**Assignment:**
Please state how many lines below include the word "await"; the reply should be the number only.

START Data for the task

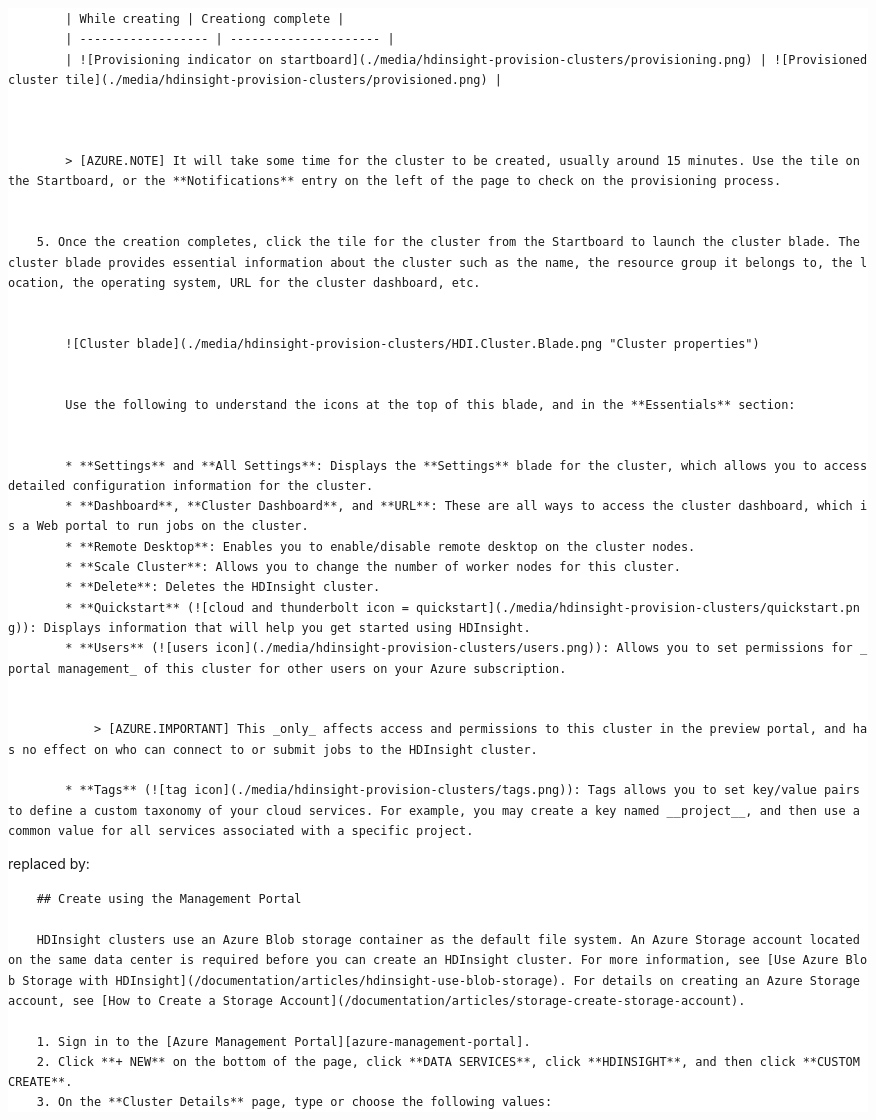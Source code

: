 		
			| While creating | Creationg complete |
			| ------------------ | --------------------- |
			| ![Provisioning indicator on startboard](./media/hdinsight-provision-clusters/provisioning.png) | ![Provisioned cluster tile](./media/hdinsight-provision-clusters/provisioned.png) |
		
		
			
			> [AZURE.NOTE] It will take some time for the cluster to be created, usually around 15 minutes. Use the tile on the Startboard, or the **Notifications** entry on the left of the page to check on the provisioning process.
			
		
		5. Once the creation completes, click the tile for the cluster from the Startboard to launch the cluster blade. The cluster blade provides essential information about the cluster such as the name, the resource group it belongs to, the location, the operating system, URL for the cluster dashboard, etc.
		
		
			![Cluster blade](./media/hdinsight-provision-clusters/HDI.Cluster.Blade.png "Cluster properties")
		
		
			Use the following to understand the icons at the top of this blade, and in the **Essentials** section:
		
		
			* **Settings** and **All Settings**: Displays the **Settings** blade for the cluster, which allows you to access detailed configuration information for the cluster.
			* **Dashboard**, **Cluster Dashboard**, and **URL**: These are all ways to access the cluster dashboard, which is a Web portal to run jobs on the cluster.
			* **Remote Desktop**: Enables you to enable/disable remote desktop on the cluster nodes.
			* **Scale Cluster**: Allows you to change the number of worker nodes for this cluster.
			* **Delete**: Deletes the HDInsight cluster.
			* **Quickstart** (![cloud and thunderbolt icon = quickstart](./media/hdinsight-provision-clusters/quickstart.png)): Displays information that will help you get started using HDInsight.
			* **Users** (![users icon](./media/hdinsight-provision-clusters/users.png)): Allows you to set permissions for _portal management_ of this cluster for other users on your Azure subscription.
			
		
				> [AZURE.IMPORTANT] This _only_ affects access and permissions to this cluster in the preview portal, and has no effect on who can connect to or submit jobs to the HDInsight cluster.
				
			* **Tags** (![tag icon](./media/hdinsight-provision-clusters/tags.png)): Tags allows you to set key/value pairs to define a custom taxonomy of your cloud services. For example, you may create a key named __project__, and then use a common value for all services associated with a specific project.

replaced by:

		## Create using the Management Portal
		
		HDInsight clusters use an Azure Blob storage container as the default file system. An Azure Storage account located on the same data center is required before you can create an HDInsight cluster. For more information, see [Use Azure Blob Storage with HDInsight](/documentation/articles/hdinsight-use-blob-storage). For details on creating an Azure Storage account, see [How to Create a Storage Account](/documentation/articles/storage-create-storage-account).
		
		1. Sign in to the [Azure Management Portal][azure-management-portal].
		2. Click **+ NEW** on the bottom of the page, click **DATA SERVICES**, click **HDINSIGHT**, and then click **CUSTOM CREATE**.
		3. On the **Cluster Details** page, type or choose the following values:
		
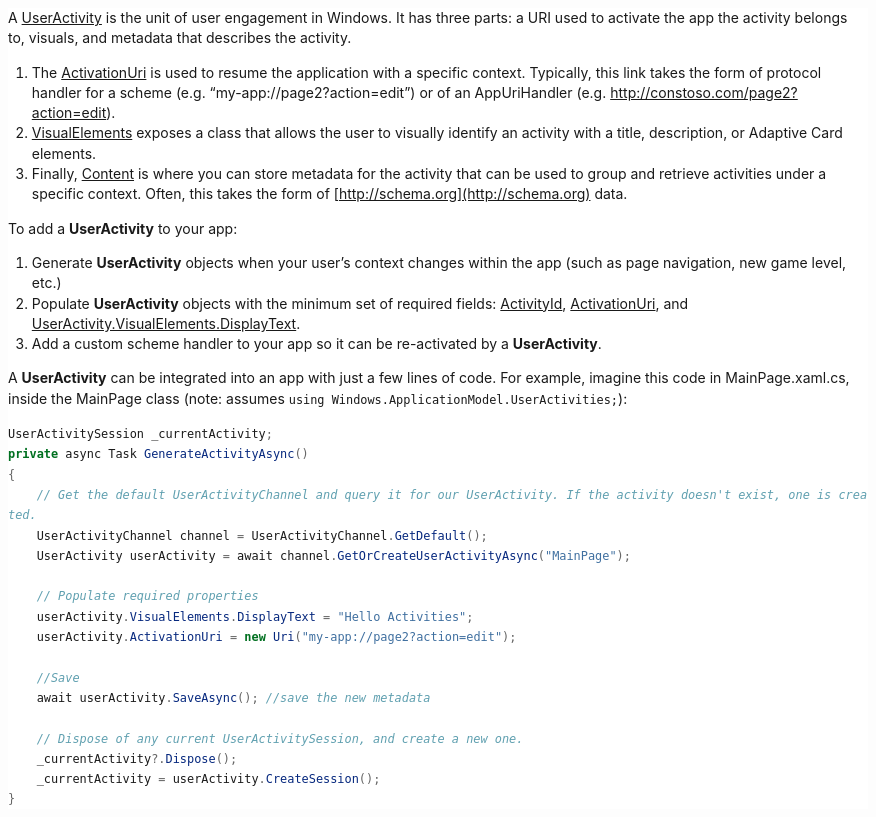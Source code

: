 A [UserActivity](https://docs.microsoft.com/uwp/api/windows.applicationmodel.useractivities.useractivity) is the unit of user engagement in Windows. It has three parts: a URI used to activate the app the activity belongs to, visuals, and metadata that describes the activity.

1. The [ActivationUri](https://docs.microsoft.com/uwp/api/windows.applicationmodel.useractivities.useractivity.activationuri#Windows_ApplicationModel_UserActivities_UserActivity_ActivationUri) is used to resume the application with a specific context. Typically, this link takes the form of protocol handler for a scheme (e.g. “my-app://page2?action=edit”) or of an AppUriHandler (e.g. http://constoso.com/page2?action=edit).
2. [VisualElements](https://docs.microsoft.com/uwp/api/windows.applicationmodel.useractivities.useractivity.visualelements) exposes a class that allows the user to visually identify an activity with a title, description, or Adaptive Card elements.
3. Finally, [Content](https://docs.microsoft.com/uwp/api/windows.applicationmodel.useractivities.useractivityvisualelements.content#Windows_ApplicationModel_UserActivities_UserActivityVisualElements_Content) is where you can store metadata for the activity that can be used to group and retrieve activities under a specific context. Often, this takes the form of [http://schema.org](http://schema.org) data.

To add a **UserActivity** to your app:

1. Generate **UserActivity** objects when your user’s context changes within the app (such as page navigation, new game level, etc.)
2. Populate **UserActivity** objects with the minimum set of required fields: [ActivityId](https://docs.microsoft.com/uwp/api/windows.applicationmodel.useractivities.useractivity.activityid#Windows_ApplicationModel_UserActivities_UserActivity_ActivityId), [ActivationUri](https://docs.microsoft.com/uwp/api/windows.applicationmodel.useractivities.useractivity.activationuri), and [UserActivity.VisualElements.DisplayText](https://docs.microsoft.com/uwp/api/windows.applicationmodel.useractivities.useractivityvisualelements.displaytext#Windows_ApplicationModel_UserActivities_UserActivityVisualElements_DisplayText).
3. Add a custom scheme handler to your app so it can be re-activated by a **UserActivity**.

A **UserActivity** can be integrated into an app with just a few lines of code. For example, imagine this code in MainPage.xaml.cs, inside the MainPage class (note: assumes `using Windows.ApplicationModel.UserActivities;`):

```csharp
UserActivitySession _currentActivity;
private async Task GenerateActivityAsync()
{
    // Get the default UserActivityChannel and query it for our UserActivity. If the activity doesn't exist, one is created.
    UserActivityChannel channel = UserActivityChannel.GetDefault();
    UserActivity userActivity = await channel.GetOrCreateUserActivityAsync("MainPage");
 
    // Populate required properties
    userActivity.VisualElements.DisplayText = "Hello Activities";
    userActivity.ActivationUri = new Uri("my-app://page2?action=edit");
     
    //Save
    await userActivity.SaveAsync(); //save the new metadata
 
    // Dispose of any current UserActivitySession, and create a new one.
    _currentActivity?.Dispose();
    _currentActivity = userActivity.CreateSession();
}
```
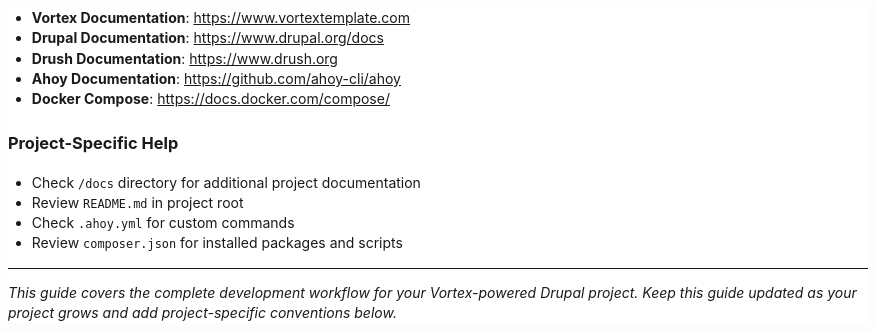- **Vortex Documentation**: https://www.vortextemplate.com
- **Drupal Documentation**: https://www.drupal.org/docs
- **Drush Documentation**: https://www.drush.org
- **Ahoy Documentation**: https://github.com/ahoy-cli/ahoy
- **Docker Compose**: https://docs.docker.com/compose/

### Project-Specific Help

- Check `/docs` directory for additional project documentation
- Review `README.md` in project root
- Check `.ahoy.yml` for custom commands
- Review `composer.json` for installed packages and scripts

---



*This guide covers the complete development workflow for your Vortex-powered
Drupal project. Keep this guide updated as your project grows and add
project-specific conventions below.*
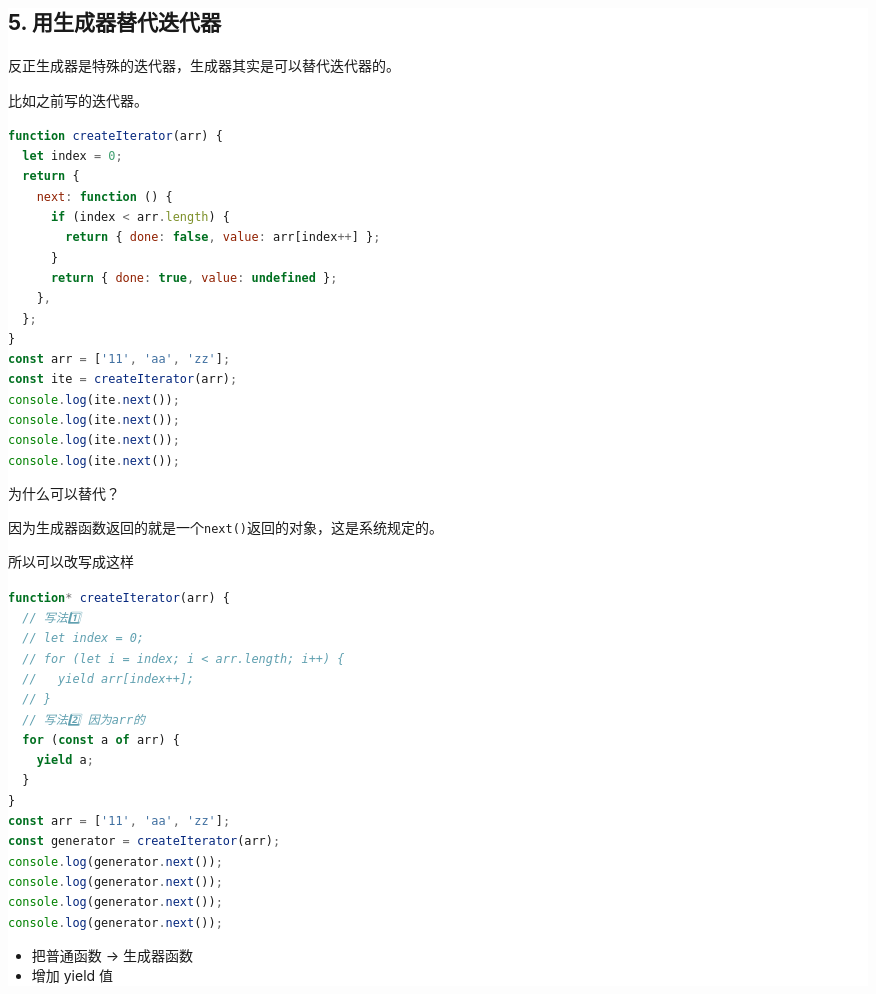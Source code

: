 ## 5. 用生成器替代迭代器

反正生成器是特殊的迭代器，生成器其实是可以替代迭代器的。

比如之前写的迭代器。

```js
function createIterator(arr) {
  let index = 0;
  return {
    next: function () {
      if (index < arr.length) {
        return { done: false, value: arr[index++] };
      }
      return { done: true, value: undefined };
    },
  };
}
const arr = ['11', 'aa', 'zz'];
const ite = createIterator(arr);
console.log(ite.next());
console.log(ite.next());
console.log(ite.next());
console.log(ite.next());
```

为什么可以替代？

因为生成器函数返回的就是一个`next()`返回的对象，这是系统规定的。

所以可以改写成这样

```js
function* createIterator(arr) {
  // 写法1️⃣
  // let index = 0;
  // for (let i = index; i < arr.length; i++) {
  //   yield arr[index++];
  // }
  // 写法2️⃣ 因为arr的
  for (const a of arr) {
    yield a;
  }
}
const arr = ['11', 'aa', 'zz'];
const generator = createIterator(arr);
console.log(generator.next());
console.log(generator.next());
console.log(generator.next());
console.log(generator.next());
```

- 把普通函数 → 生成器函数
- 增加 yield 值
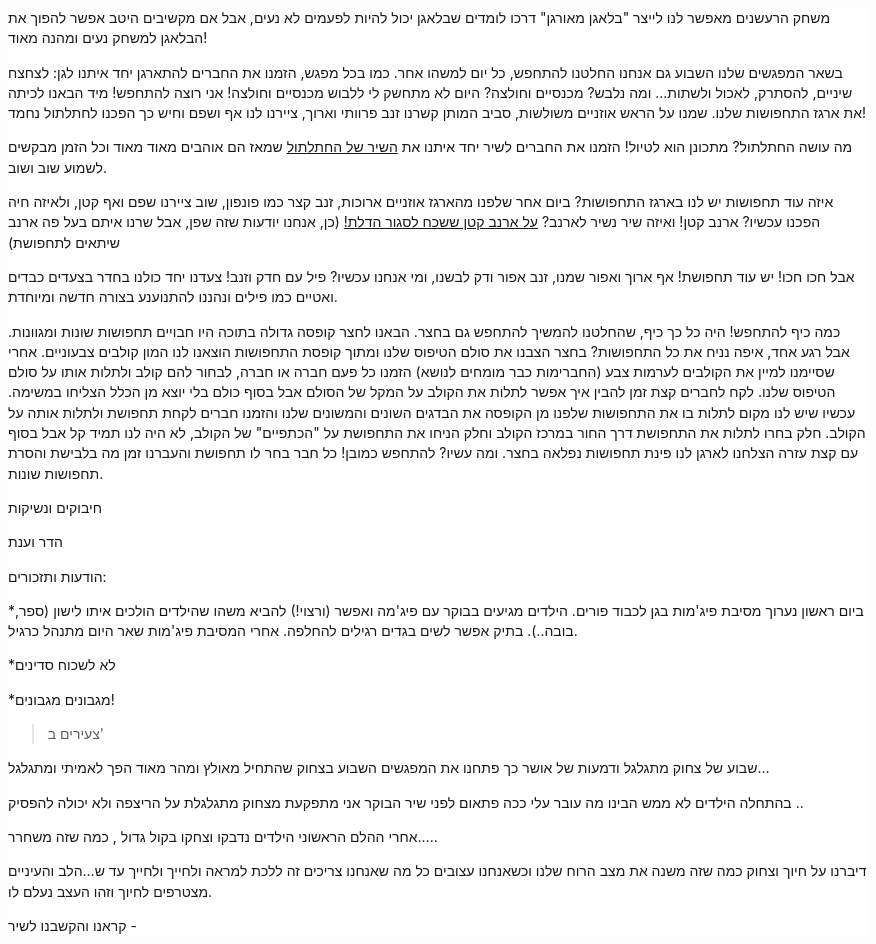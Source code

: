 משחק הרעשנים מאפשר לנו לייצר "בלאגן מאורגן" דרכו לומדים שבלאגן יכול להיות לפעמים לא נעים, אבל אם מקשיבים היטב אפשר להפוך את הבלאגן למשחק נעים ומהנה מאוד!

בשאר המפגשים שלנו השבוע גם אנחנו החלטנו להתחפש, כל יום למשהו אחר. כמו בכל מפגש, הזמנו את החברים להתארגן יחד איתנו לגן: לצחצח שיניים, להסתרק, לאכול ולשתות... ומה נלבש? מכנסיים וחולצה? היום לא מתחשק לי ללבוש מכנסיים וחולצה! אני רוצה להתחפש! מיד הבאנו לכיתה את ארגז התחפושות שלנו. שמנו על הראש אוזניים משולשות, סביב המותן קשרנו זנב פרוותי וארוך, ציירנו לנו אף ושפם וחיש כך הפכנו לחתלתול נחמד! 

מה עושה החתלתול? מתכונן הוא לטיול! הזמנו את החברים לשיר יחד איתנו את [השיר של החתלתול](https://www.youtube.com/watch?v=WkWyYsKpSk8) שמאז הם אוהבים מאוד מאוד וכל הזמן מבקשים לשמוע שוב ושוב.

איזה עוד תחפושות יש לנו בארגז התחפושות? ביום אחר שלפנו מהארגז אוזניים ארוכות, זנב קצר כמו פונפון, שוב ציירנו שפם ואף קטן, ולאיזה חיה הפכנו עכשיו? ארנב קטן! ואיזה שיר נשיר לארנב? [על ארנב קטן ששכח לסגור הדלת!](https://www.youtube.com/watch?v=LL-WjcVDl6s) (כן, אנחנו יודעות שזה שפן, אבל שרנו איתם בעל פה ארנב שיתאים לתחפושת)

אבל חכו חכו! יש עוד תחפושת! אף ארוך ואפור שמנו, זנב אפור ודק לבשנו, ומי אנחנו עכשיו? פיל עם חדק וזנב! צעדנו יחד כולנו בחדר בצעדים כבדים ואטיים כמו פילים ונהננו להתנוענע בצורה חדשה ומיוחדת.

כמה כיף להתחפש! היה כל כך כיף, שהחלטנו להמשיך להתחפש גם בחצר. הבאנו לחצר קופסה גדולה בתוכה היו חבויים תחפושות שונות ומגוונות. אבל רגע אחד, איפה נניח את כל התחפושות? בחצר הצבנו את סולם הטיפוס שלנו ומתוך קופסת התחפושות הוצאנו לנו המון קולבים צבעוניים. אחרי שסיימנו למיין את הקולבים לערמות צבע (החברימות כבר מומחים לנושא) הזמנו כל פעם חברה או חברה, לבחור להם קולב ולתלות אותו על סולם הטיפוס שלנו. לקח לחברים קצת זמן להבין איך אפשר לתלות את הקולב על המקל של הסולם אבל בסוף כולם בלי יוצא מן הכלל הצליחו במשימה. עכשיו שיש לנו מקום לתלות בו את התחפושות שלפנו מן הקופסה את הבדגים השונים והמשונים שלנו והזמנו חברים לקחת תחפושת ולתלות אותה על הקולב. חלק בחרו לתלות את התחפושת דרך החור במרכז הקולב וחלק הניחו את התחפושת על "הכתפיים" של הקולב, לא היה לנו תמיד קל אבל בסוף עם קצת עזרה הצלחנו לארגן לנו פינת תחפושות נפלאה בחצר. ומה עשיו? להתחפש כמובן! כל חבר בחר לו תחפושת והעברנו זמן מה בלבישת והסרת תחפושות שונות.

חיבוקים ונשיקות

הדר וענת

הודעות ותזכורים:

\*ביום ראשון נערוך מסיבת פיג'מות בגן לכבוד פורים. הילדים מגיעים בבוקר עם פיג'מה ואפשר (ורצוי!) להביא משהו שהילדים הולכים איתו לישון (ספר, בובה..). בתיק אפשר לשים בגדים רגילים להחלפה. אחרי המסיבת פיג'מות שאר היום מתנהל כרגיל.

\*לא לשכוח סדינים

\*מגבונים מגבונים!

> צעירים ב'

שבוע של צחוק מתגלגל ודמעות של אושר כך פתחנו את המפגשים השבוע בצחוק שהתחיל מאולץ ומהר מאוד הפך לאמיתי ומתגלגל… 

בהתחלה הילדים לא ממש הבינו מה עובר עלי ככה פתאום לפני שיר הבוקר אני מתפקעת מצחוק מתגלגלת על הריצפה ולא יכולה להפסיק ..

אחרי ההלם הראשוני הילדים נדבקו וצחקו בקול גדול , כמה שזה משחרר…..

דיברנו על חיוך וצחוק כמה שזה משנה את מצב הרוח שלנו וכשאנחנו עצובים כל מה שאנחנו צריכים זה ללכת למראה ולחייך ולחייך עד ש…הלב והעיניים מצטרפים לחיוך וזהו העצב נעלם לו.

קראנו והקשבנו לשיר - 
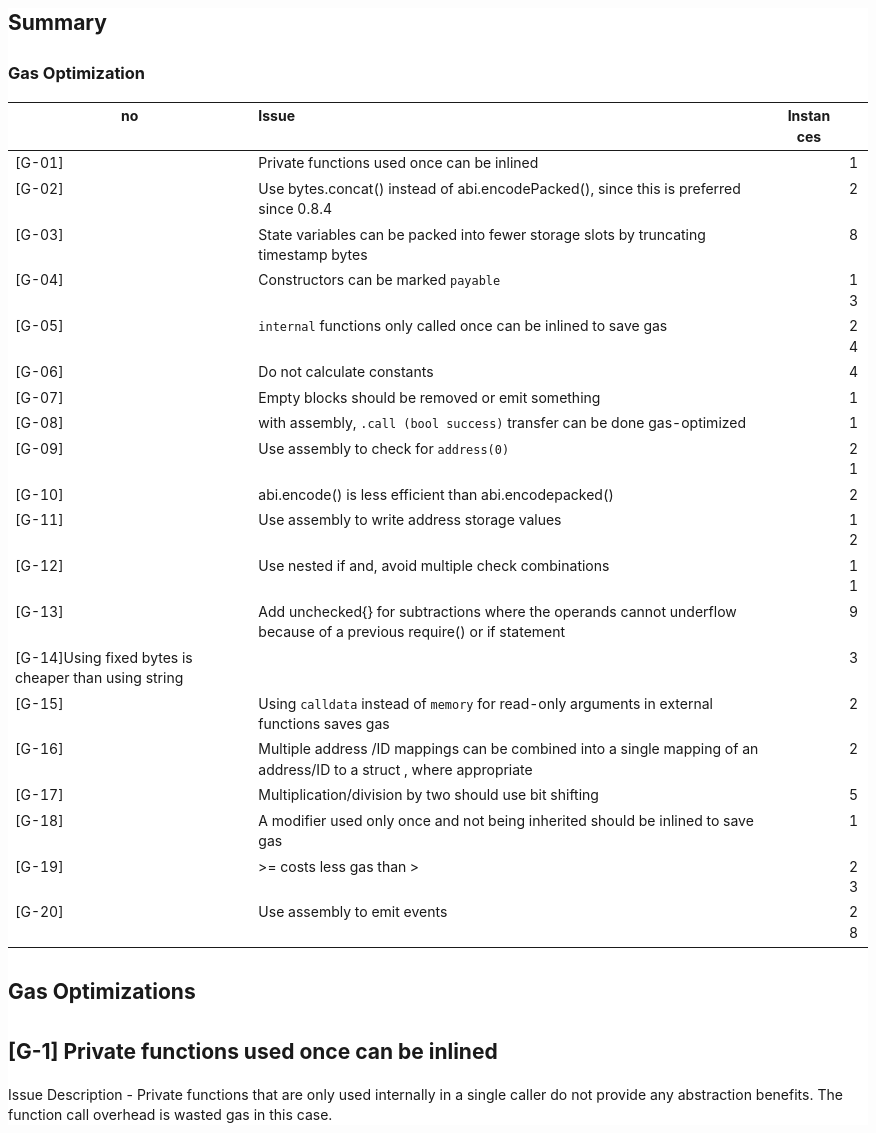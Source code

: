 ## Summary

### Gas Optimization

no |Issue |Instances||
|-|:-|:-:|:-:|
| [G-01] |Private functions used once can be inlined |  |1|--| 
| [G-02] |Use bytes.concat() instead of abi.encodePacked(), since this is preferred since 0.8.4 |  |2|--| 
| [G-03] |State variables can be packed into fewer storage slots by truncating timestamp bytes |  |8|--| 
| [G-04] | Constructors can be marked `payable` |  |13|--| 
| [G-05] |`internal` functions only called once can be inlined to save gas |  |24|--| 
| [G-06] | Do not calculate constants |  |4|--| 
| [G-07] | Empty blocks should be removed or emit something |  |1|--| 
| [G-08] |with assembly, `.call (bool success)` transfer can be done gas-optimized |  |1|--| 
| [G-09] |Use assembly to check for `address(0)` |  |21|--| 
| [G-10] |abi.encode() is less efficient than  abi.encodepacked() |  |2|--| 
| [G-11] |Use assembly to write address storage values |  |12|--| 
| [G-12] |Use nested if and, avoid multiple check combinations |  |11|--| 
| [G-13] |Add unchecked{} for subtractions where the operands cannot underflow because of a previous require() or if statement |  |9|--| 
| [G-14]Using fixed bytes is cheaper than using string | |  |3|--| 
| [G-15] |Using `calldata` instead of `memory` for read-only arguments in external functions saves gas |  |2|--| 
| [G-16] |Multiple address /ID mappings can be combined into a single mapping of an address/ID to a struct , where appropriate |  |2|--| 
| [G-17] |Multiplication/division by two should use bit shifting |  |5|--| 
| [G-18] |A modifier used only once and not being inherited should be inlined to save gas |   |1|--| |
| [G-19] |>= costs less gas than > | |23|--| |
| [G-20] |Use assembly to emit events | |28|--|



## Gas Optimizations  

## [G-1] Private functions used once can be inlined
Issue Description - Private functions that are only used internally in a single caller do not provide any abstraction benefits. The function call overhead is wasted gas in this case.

END Data for the task

**Written response:**
2